Speaking, Akinbode Oluwafemi, the Executive Director of CAPPA, said the report was informed by recent developments in the political space in the build-up to the elections.
Oluwafemi said: “Many Nigerians feel the existing challenges may impede a credible general election.
“This report, therefore, interrogates the various concerns, including logistical and administrative difficulties faced by INEC, and attacks on its facilities, the lingering fuel and cash scarcity, rising security challenges in the polity, the spread of misinformation and fake news, the manifestations of voter suppression, and likelihood of social unrest.
“INEC, the electoral umpire, should work with community watchpersons and security agencies to deploy technology, including drones, to electronically track in real time the movement of all vehicles and boats used in conveying electoral personnel and materials to prevent their hijacking and diversion.
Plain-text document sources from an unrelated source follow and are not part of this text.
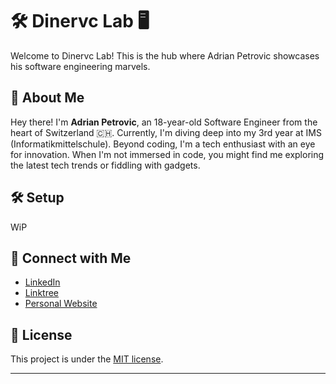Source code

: # 🛠️ Dinervc Lab 🖥️

Welcome to Dinervc Lab! This is the hub where Adrian Petrovic showcases his software engineering marvels. 

## 🚀 About Me

Hey there! I'm **Adrian Petrovic**, an 18-year-old Software Engineer from the heart of Switzerland 🇨🇭. Currently, I'm diving deep into my 3rd year at IMS (Informatikmittelschule). Beyond coding, I'm a tech enthusiast with an eye for innovation. When I'm not immersed in code, you might find me exploring the latest tech trends or fiddling with gadgets. 

## 🛠️ Setup 

WiP

## 🔗 Connect with Me

- [LinkedIn](https://www.linkedin.com/in/adrian-petrovic-47452b249)
- [Linktree](https://www.linktr.ee/dinervc)
- [Personal Website](https://www.dinervc.ch)

## 📜 License

This project is under the [MIT license](./LICENSE).

---

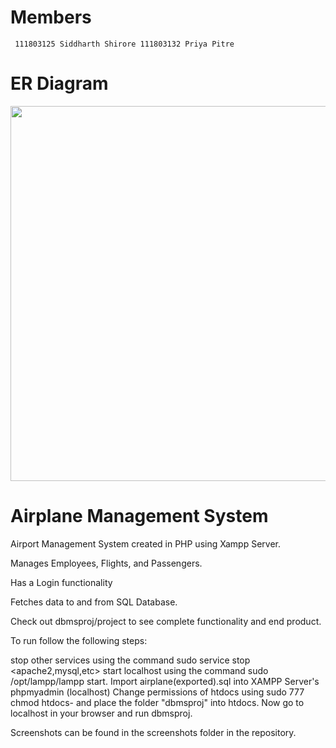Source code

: # Members

` 111803125 Siddharth Shirore
  111803132 Priya Pitre`
  
# ER Diagram

<div align="center">
    <img width="600" heigth="600" src="https://imgur.com/gbWS9eP.jpg">
</div>

# Airplane Management System

Airport Management System created in PHP using Xampp Server.

Manages Employees, Flights, and Passengers.

Has a Login functionality

Fetches data to and from SQL Database.

Check out dbmsproj/project to see complete functionality and end product.

To run follow the following steps:

stop other services using the command sudo service stop <apache2,mysql,etc>
start localhost using the command sudo /opt/lampp/lampp start.
Import airplane(exported).sql into XAMPP Server's phpmyadmin (localhost)
Change permissions of htdocs using sudo 777 chmod htdocs- and place the folder "dbmsproj" into htdocs.
Now go to localhost in your browser and run dbmsproj.

Screenshots can be found in the screenshots folder in the repository.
“They should also put in place mechanisms for swift counter-measures to prevent by-passing and hacking of the BVAS and IREV platforms.
“Where necessary, it should leverage international support for this purpose.”
The security operatives were also tasked to work in collaboration with the Inter-Agency Consultative Committee on Election Security (ICCES) “to identify persons of interest based on credible intelligence and ensure they are subjected to lawful surveillance during the electioneering period provided a court order authorising such is secured.
“Violence often starts with allegations of bias, hence the INEC, the police and other security agencies must maintain utmost impartiality in the course of discharging their duties.”
The CAPPA Executive Director also charged the Media and civil society organisations to work together to monitor and dispel election-related fake news.
“They should intensify sensitisation and awareness programmes aimed at empowering voters with information on peace building during elections, and the latest developments as regard electioneering processes in Nigeria to help them make informed decisions.”